在简·奥斯丁的爱情叙事中,女主人公的爱情征程复现了女性真实的自为存在,获得了言说的权利与自由。这是作家对抗遮蔽、挑战权威假说的爱情伦理重塑。其内驱力的目的性是女性写作的自我拯救,即为小说与女性正名的现实突围,其手段是女性主体性言说的叙事策略,其爱情言说的延展性与历史开放性,对于当下爱情讨论依然具有启示性。

简·奥斯丁;爱情伦理;叙事策略;启示

简·奥斯丁的爱情小说①,作为突破现实围困的文学修正,在叙事策略上实现了女性言说的自由和权利。爱情,不再是传统意义上“罗密欧与朱丽叶”“梁山伯与祝英台”的形象思维与激情演绎,而是“理智与情感”“傲慢与偏见”的精神成长之旅。爱情,在女主人公的自我成长与完善中,获得了社会拯救力的延伸。其言说方式的主体性突破,是再塑爱情伦理与文学修正并举的叙事策略。

一 简·奥斯丁的爱情叙事选择

简·奥斯丁时代,出现了影响世界的法国大革命与席卷欧洲的拿破仑战争。那时的文学创作,几乎对此都有不同程度的描述。而奥斯丁的字里行间既看不见战争的硝烟,也听不见革命的回声。对此,历代评论家都曾表达过“遗憾”:她选取波澜不惊的日常生活,把“小世界”的爱情当作惊异之举。

奥斯丁作品,大都取材于她所熟悉的社交范围,一个村镇的几户人家。小说情节,只局域于走访、郊游和宴请。其主线,虽是男女主人公的谈情说爱,却不限于彼此之间的卿卿我我,而是依据世态风习,生活化地描述主人公们的自我发现与爱情明朗化过程。小说语言通常舒缓有致,其幽默讽刺性,不是斯威夫特和菲尔丁的夸张、明快,而是温婉的曲笔妙语;没有批判的激情,只是情不得已的揭丑、示弱与道德暗示;分享给读者的不仅是爱情乐趣,还有生活情趣、人生理趣。借助主人公的爱情与自我发现,读者能够反躬自省,获得关于自我、他人、社会的多重认知。

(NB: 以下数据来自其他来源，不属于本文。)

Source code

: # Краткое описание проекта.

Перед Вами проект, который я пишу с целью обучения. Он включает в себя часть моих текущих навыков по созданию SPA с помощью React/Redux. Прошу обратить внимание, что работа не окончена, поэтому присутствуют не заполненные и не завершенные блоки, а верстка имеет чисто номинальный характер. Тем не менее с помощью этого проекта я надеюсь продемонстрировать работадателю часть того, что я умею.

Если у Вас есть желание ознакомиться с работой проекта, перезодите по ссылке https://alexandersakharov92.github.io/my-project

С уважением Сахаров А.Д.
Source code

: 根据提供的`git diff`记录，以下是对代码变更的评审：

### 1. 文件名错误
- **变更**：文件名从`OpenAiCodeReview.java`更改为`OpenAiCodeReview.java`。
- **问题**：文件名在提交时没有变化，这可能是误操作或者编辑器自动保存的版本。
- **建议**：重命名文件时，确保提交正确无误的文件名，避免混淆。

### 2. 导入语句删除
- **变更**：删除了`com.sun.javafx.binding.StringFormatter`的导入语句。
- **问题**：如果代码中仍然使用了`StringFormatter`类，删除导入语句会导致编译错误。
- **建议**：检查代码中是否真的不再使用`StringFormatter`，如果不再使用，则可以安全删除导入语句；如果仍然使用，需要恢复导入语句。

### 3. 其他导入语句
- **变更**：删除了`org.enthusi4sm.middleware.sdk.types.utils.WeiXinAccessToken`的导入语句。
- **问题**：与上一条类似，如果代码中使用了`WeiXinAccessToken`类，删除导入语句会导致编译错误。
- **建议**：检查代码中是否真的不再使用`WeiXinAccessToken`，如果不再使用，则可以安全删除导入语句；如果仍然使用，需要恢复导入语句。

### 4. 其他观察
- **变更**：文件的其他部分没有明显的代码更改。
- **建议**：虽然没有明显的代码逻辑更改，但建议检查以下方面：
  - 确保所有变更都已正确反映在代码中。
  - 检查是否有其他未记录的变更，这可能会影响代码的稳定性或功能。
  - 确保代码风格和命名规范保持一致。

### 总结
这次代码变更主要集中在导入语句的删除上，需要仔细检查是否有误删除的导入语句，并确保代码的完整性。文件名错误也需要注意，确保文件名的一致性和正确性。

奥斯丁早期的兴趣写作——《埃莉诺与玛丽安娜》《初次印象》和《苏珊》,是些类似日记体的“最熟知的事物,家庭琐事,乡村生活,那些意见倾心、分分合合,爱情和友谊,年少轻狂,经验教训”[1]112。正是这些“爱情、友谊和轻狂”,在被纳入“情感与理智”“傲慢与偏见”的行为中的理性与情感理性分析之后,使爱情在人性、人情的现实伦理层面得以敞开和拓展,使爱情与自我实现产生了有机联系。

奥斯丁将自己的爱情婚姻感悟,融入历史现实中的人情、人性理解,把现实行为中的理性与情感想象协调起来,依据二者在行为伦理层面的冲突编撰情节。个体行为理性源自敞开的社会道德,而情感理性则是潜隐的情感调节。两者之间的冲突与调和,构成了简·奥斯丁小说的爱情肌理。不管是二者趋于一致时的静水微澜,还是彼此之间摩擦出的惊心动魄,爱情,作为自我成长与自我实现的情感动力,其圆满结局正由自我完善与美德考验所致。如,伊丽莎白和达西消除“傲慢”与“偏见”的自我完善,埃莉诺与爱德华克己自制的美德考验,圆满的爱情结局似乎正是主人公美德与精神自省的褒奖。

奥斯丁之前,男性书写的女性形象,要么是理想化的拯救者——女神,要么是娱人、怡情的想象物——尤物,或者是灾难、祸害的替罪羊——妖孽。男性作者的女性描述,剥夺了女性言说的权利与自由。然而,“人首先作为自然物而存在,其次还为自己而存在,观照自己,认识自己,思考自己,只有通过这种自为的存在,人才是心灵的”[2]38。简·奥斯丁的小说创作,通过女性自我观照,描述其爱情历程中的自为存在,以期获得女性的正名——“女性言说的权利与自由”。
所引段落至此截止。